The reaction of Ru2Cl(O2CMe)(DPhF)3 (DPhF = N,N'-diphenylformamidinate) with mono- and polycarboxylic acids gives a clean substitution of the acetate ligand, leading to the formation of complexes Ru2Cl(O2CC6H5)(DPhF)3 (1), Ru2Cl(O2CC6H4-p-CN)(DPhF)3 (2), [Ru2Cl(DPhF)3(H2O)]2(O2C)2 (3), [Ru2Cl(DPhF)3]2[C6H4-p-(CO2)2] (4), and [Ru2Cl(DPhF)3]3[C6H3-1,3,5-(CO2)3] (5). The preparation of [Ru2(NCS)(DPhF)3]3[C6H3-1,3,5-(CO2)3] (6) and {[Ru2(DPhF)3(H2O)]3[C6H3-1,3,5-(CO2)3]}(SO3CF3)3 (7) from 5 is also described. All complexes are characterized by elemental analysis, IR and electronic spectroscopy, mass spectrometry, cyclic voltammetry, and variable-temperature magnetic measurements. The crystal structure determinations of complexes 2.0.5THF and 3.THF.4H2O (THF = tetrahydrofuran) are reported.
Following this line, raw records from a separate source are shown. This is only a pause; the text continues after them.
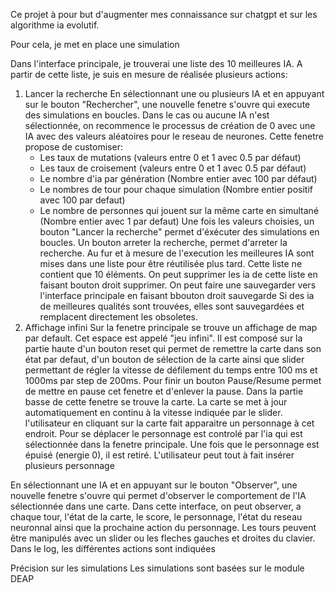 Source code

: Ce projet à pour but d'augmenter mes connaissance sur chatgpt et sur les algorithme ia evolutif.

Pour cela, je met en place une simulation

Dans l'interface principale, je trouverai une liste des 10 meilleures IA.
A partir de cette liste, je suis en mesure de réalisée plusieurs actions:

1) Lancer la recherche
En sélectionnant une ou plusieurs IA et en appuyant sur le bouton "Rechercher", une nouvelle fenetre s'ouvre qui
execute des simulations en boucles. Dans le cas ou aucune IA n'est sélectionnée, on recommence le processus de création de 0 avec une
IA avec des valeurs aléatoires pour le reseau de neurones.
Cette fenetre propose de customiser:
   - Les taux de mutations (valeurs entre 0 et 1 avec 0.5 par défaut)
   - Les taux de croisement (valeurs entre 0 et 1 avec 0.5 par défaut)
   - Le nombre d'ia par génération (Nombre entier avec 100 par défaut)
   - Le nombres de tour pour chaque simulation (Nombre entier positif avec 100 par defaut)
   - Le nombre de personnes qui jouent sur la même carte en simultané (Nombre entier avec 1 par defaut)
Une fois les valeurs choisies, un bouton "Lancer la recherche" permet d'éxécuter des simulations en boucles.
Un bouton arreter la recherche, permet d'arreter la recherche.
Au fur et à mesure de l'execution les meilleures IA sont mises dans une liste pour être réutilisée plus tard. Cette liste ne 
contient que 10 éléments.
On peut supprimer les ia de cette liste en faisant bouton droit supprimer.
On peut faire une sauvegarder vers l'interface principale en faisant bbouton droit sauvegarde
Si des ia de meilleures qualités sont trouvées, elles sont sauvegardées et remplacent directement les obsoletes.
2) Affichage infini
Sur la fenetre principale se trouve un affichage de map par default.
Cet espace est appelé "jeu infini". Il est composé sur la partie haute d'un bouton reset qui permet de remettre la carte dans son état par defaut,
d'un bouton de sélection de la carte ainsi que slider permettant de régler la vitesse de défilement du temps entre 100 ms et 1000ms par step de 200ms.
Pour finir un bouton Pause/Resume permet de mettre en pause cet fenetre et d'enlever la pause.
Dans la partie basse de cette fenetre se trouve la carte. La carte se met à jour automatiquement en continu à la vitesse indiquée par le slider.
l'utilisateur en cliquant sur la carte fait apparaitre un personnage à cet endroit. Pour se déplacer le personnage est controlé par l'ia qui est sélectionnée
dans la fenetre principale. Une fois que le personnage est épuisé (energie 0), il est retiré. L'utilisateur peut tout à fait insérer plusieurs
personnage


En sélectionnant une IA et en appuyant sur le bouton "Observer", une nouvelle fenetre s'ouvre qui permet d'observer le 
comportement de l'IA sélectionnée dans une carte.
Dans cette interface, on peut observer, a chaque tour, l'état de la carte, le score, le personnage, l'état du reseau neuronnal ainsi
que la prochaine action du personnage. Les tours peuvent être manipulés avec un slider ou les fleches gauches et droites du clavier.
Dans le log, les différentes actions sont indiquées

Précision sur les simulations
Les simulations sont basées sur le module DEAP
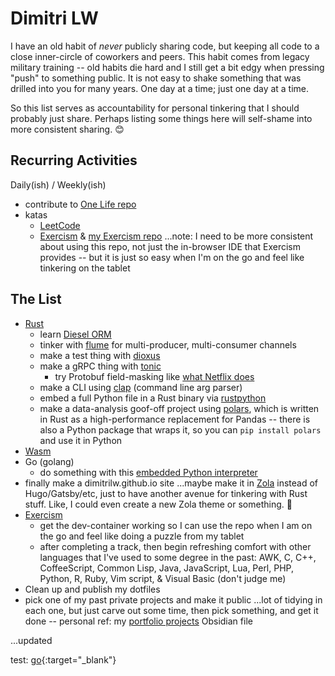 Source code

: # Dimitri LW

I have an old habit of _never_ publicly sharing code, but keeping all code to a
close inner-circle of coworkers and peers. This habit comes from legacy
military training -- old habits die hard and I still get a bit edgy
when pressing "push" to something public. It is not easy to shake something
that was drilled into you for many years. One day at a time; just one day at a time.

So this list serves as accountability for personal tinkering that I should
probably just share. Perhaps listing some things here will self-shame into
more consistent sharing. :blush:

## Recurring Activities

Daily(ish) / Weekly(ish)

- contribute to [One Life repo](https://github.com/avacore1337/OneLife)
- katas
  - [LeetCode](https://leetcode.com/problemset/all/?status=NOT_STARTED)
  - [Exercism](https://exercism.org/) &
    [my Exercism repo](https://github.com/dimitrilw/exercism)
    ...note: I need to be more consistent about using this repo, not just
    the in-browser IDE that Exercism provides -- but it is just so easy when I'm
    on the go and feel like tinkering on the tablet

## The List

- [Rust](https://www.rust-lang.org/)
  - learn [Diesel ORM](http://diesel.rs/)
  - tinker with [flume](https://github.com/zesterer/flume) for
    multi-producer, multi-consumer channels
  - make a test thing with [dioxus](https://dioxuslabs.com/)
  - make a gRPC thing with [tonic](https://github.com/hyperium/tonic)
    - try Protobuf field-masking like
      [what Netflix does](https://bit.ly/netflix-protobuf-field-masking)
  - make a CLI using [clap](https://github.com/clap-rs/clap) (command line arg parser)
  - embed a full Python file in a Rust binary via
    [rustpython](https://rustpython.github.io/)
  - make a data-analysis goof-off project using
    [polars](https://github.com/pola-rs/polars), which is written in Rust
    as a high-performance replacement for Pandas -- there is also a Python
    package that wraps it, so you can `pip install polars` and use it in
    Python
- [Wasm](https://webassembly.org/)
- Go (golang)
  - do something with this
    [embedded Python interpreter](https://github.com/kluctl/go-embed-python)
- finally make a dimitrilw.github.io site ...maybe make it in
  [Zola](https://www.getzola.org/) instead of Hugo/Gatsby/etc,
  just to have another avenue for tinkering with Rust stuff.
  Like, I could even create a new Zola theme or something. :thinking:
- [Exercism](https://exercism.org/)
  - get the dev-container working so I can use the repo when I am on the go
    and feel like doing a puzzle from my tablet
  - after completing a track, then begin refreshing comfort with other
    languages that I've used to some degree in the past:
    AWK, C, C++, CoffeeScript, Common Lisp, Java, JavaScript, Lua,
    Perl, PHP, Python, R, Ruby, Vim script, & Visual Basic (don't judge me)
- Clean up and publish my dotfiles
- pick one of my past private projects and make it public
  ...lot of tidying in each one, but just carve out some time,
  then pick something, and get it done --
  personal ref: my
  <a href="https://appurl.io/5t8zbjCqdt" target="_blank">portfolio projects</a>
  Obsidian file

...updated

test: [go](http://stackoverflow.com){:target="\_blank"}
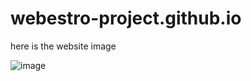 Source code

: # webestro-project.github.io
here is the website image


![image](https://user-images.githubusercontent.com/66496371/168464744-6db8b9ee-dd78-4659-b78e-48843c1bbad0.png)
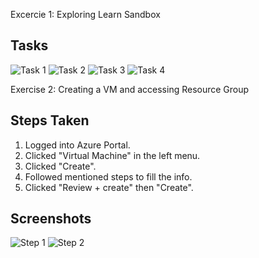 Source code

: Excercie 1: Exploring Learn Sandbox

## Tasks
![Task 1](Task1.PNG)
![Task 2](Task2.PNG)
![Task 3](Task3.PNG)
![Task 4](Task4.PNG)

Exercise 2: Creating a VM and accessing Resource Group

## Steps Taken
1. Logged into Azure Portal.
2. Clicked "Virtual Machine" in the left menu.
3. Clicked "Create".
4. Followed mentioned steps to fill the info.
5. Clicked "Review + create" then "Create".

## Screenshots
![Step 1](Step1_Ex2.PNG)
![Step 2](Step2_Ex2.PNG)
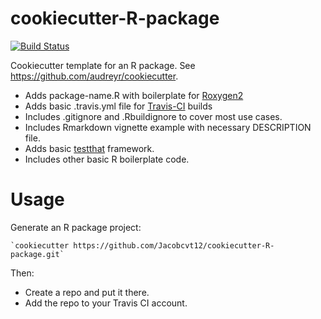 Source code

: # cookiecutter-R-package #

[![Build Status](https://travis-ci.org/Jacobcvt12/cookiecutter-R-package.svg?branch=master)](https://travis-ci.org/Jacobcvt12/cookiecutter-R-package)

Cookiecutter template for an R package. See https://github.com/audreyr/cookiecutter.

* Adds package-name.R with boilerplate for [Roxygen2](https://cran.r-project.org/package=roxygen2)
* Adds basic .travis.yml file for [Travis-CI](http://docs.travis-ci.com/user/languages/r/) builds
* Includes .gitignore and .Rbuildignore to cover most use cases.
* Includes Rmarkdown vignette example with necessary DESCRIPTION file.
* Adds basic [testthat](https://cran.r-project.org/package=testthat) framework.
* Includes other basic R boilerplate code.

# Usage

Generate an R package project:

    `cookiecutter https://github.com/Jacobcvt12/cookiecutter-R-package.git`

Then:

* Create a repo and put it there.
* Add the repo to your Travis CI account.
The reactions carried out demonstrate the high chemical stability of the fragment [Ru2(DPhF)3]2+, which is preserved in all tested experimental conditions. The stability of this fragment is also corroborated by the mass spectra. Electrochemical measurements reveal in all complexes one redox process due to the equilibrium Ru2(5+) <--> Ru2(6+). In the polynuclear complex 7, some additional oxidation processes are also observed that have been ascribed to the presence of two types of dimetallic units rather than two consecutive reversible oxidations. The magnetic behavior toward temperature for complexes 1-7 from 300 to 2 K is analyzed. Complexes 1-7 show low values of antiferromagnetic coupling in accordance with the molecular nature in 1 and 2 and the absence of important antiferromagnetic interaction through the carboxylate bridging ligands in 3-7, respectively. In addition, the magnetic properties of complex 7 do not correspond to any magnetic behavior described for diruthenium(II,III) complexes. The experimental data of compound 7 are simulated considering a physical mixture of S = 1/2 and 3/2 spin states. This magnetic study demonstrates the high sensitivity of the electronic configuration of the unit [Ru2(DPhF)3]2+ to small changes in the nature of the axial ligands. Finally, the energy gap between the pi and delta orbitals in these types of compounds allows the tentative assignment of the transition pi --> delta.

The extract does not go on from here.